13. And the Sieur de la Place, Pastor and Professor in the Church and University of Saumur, reported also from the said University, That he was charged by it to render an account of the Grounds and Reasons which induced him to approve and license the Works and Writings of the Monsieur Amyraud, which he did, according to the Priviledge granted by the discipline unto our Universities. Moreover, the Sieur Ouzan, Elder in the said Church of Saumur, being admitted into the Synod, declared that the said Church understanding that Monsieur Amyraud, one of its Pastors, was brought into trouble for his Doctrine, though both by it, and his most exemplary and godly Conversation, they had been always exceedingly edified, had given him an express Charge to testify unto it before this grave Assembly, and most humbly to commend unto their Reverences the Innocency and Honour of his Ministry.

14. There were also tendered unto the Lord Commissioner the Letters, but not opened, which were sent unto the Synod from the Churches and Universities of Geneva and Leyden, and from the Sieurs du Moulin Pastor and Professor in Theology at Sedan, and Rivet Pastor and Professor at Leyden, together with the Treatises composed by them, and the collationed Copies of the Approbations given by the Doctors in the Faculty of Theology at Leyden, Franequer and Groningen, unto the Treatise of the said Professor Rivet: Which Letters being opened by the Lord Commissioner, and their Contents perused by him, he allowed the reading of them unto the Assembly.
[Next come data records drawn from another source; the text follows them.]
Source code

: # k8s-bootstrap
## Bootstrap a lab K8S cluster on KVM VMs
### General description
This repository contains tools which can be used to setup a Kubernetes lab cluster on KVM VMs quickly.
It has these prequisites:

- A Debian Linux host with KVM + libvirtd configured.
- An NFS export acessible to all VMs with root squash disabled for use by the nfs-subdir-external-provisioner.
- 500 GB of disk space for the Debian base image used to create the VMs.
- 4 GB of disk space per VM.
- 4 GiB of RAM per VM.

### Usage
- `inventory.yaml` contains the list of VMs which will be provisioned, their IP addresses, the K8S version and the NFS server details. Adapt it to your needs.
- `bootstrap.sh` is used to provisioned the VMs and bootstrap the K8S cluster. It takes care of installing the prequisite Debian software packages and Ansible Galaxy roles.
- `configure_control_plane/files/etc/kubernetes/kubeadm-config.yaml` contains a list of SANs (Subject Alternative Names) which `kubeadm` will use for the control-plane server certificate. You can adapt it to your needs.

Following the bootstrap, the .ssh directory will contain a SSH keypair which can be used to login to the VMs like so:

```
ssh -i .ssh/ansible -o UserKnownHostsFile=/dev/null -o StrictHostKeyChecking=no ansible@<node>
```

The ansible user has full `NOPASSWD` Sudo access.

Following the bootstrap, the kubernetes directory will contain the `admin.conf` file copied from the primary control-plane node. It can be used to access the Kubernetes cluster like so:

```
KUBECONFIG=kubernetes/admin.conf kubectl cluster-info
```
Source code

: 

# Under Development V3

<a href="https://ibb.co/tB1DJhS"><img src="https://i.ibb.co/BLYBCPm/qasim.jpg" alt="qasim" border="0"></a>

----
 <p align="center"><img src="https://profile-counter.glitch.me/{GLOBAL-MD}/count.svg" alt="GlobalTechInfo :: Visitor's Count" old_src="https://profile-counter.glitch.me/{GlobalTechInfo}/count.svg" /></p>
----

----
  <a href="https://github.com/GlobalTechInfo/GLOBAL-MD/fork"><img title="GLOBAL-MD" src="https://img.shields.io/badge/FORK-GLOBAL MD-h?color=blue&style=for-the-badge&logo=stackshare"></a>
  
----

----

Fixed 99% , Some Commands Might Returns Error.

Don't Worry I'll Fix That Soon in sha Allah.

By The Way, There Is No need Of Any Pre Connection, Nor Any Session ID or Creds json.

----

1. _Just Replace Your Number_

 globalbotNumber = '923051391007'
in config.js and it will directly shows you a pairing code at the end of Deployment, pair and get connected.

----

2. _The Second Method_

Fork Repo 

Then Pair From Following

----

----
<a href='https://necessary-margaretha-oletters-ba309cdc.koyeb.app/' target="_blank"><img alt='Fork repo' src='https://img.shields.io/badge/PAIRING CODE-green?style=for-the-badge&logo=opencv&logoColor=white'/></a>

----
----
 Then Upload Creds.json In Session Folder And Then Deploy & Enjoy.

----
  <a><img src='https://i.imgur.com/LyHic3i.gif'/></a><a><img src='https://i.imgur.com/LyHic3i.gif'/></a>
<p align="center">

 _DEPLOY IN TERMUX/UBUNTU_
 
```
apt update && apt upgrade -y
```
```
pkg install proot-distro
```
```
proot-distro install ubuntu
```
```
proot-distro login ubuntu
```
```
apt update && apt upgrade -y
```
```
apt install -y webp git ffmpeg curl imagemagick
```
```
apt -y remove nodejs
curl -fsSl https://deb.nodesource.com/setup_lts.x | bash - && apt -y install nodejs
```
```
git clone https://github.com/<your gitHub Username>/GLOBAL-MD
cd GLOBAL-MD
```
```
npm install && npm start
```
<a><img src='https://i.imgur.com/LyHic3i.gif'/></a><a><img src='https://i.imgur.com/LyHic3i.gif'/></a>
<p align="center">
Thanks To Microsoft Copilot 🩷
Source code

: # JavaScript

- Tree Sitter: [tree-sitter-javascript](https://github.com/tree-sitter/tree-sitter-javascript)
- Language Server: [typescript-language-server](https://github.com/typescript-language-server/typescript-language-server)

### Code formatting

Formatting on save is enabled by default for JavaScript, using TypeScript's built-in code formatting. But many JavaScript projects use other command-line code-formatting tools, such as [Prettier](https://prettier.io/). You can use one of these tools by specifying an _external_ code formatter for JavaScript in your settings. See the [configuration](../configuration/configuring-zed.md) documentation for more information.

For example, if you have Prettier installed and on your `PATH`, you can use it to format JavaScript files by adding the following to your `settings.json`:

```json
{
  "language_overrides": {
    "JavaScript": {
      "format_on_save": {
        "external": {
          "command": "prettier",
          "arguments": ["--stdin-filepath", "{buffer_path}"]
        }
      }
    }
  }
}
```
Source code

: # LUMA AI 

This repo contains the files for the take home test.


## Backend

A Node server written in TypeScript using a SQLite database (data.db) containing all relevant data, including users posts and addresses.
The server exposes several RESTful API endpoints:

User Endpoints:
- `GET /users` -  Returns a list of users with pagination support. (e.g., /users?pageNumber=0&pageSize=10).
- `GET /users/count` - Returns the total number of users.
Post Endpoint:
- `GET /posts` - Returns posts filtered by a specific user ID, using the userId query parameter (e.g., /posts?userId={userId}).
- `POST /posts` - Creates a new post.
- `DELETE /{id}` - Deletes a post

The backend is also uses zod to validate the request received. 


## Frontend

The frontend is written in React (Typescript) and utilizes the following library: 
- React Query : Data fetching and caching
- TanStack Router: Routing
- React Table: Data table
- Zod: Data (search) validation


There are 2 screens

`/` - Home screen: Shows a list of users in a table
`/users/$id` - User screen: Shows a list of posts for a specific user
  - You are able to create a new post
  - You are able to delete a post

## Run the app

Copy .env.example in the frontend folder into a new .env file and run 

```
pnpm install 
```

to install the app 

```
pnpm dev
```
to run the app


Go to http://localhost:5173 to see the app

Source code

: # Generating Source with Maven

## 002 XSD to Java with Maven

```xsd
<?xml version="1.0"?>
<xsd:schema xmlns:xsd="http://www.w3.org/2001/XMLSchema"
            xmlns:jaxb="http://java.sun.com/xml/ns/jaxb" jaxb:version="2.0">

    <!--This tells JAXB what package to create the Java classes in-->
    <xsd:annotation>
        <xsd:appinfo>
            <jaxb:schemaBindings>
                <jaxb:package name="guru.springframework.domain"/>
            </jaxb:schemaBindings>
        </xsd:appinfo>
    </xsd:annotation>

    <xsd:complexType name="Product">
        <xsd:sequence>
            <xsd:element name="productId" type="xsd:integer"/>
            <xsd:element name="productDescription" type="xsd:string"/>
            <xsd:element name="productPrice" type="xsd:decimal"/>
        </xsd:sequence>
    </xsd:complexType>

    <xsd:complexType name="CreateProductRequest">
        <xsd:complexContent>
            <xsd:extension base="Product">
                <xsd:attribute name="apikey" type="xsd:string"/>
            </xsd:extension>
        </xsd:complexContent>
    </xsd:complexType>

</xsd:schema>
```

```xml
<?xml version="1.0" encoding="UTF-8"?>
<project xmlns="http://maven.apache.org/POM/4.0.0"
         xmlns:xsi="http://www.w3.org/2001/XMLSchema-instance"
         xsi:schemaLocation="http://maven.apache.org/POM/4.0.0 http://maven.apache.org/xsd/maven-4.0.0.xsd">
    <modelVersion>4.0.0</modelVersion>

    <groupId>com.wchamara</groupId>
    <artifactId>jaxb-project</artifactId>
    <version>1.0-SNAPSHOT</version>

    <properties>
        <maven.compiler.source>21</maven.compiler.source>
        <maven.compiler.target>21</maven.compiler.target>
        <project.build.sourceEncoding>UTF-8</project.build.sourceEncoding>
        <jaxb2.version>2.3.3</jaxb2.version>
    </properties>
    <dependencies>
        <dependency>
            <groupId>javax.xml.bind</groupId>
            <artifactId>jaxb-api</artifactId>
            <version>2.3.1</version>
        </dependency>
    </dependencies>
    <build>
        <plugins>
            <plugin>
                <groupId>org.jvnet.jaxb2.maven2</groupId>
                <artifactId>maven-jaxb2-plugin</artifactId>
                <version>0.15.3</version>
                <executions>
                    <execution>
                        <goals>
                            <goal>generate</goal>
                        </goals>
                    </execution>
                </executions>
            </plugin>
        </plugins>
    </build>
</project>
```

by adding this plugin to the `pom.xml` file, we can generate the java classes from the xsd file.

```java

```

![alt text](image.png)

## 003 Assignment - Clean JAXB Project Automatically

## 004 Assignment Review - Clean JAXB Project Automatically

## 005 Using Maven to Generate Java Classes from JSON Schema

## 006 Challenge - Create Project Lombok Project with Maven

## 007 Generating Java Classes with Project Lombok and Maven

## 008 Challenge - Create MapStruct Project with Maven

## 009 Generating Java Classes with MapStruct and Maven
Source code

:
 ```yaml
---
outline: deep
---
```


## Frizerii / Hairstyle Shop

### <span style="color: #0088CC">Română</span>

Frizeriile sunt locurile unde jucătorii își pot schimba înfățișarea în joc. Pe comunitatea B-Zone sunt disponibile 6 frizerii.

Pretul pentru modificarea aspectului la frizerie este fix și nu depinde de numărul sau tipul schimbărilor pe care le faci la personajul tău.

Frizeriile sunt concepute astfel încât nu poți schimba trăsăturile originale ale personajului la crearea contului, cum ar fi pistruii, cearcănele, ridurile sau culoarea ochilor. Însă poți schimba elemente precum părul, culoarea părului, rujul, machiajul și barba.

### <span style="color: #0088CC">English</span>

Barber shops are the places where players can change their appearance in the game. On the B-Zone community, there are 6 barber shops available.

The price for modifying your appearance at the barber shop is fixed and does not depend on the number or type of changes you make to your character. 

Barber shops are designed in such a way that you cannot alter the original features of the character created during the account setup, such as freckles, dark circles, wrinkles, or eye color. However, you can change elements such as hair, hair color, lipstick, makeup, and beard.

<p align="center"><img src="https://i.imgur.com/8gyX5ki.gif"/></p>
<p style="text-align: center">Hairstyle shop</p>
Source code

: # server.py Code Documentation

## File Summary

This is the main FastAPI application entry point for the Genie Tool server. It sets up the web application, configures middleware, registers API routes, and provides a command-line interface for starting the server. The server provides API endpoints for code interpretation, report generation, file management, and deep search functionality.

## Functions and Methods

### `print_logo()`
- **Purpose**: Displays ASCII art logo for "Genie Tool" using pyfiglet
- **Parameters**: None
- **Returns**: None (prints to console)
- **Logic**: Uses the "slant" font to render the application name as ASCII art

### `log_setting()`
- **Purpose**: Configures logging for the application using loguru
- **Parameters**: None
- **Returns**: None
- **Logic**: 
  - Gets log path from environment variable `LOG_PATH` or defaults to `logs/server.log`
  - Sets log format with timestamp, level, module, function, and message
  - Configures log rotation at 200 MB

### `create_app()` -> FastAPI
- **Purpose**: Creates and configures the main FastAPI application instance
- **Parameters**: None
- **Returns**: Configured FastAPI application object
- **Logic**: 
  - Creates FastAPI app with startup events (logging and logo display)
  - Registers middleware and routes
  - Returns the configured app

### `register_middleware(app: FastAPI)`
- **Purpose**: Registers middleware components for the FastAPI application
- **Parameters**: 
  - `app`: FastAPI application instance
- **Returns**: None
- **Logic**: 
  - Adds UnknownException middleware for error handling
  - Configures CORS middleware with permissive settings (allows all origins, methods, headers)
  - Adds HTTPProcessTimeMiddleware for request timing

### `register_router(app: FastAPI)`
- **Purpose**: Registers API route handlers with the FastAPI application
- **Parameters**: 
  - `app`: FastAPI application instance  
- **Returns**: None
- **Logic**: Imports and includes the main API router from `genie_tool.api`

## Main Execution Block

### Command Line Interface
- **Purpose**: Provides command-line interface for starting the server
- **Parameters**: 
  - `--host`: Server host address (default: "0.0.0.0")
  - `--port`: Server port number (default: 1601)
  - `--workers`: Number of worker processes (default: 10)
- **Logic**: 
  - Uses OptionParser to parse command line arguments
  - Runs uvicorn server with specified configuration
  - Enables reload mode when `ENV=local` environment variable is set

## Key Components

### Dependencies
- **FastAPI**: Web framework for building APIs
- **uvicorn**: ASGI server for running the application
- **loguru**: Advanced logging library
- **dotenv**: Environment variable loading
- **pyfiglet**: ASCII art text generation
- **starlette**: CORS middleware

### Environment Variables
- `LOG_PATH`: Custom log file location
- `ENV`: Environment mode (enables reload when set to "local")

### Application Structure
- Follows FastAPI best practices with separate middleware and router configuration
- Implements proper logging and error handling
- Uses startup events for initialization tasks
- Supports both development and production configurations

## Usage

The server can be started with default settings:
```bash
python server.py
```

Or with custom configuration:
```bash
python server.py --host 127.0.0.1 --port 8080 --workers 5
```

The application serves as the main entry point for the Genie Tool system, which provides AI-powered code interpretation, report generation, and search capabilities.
The Assembly did likewise read the Letters writ by Monsieur Vignier Pastor in the Church of Blois, and by Monsieur le Faucheur Pastor in the Church of Paris, in which they offer their Sentiments for reconciling the Controversies arisen about the Writings of the said Testard and Amyraud, and their Opponents.

15. Moreover, the Apologetical Letters of the Sieurs Vignier and Garnier, Pastors of the Churches of Blois and Marchenoir, were read, who informed the Synod, that by virtue of a Commission given them by the Province of Berry to examine the Theological Writings which might be composed either by the Pastors or others of their Province, they had given their Attestation and Approbation to the Book of the said Monsieur Testard, and had given an account of this their Judgment unto the Provincial Synod assembled in the Year 1634; and the Extracts of those their Writings were produced.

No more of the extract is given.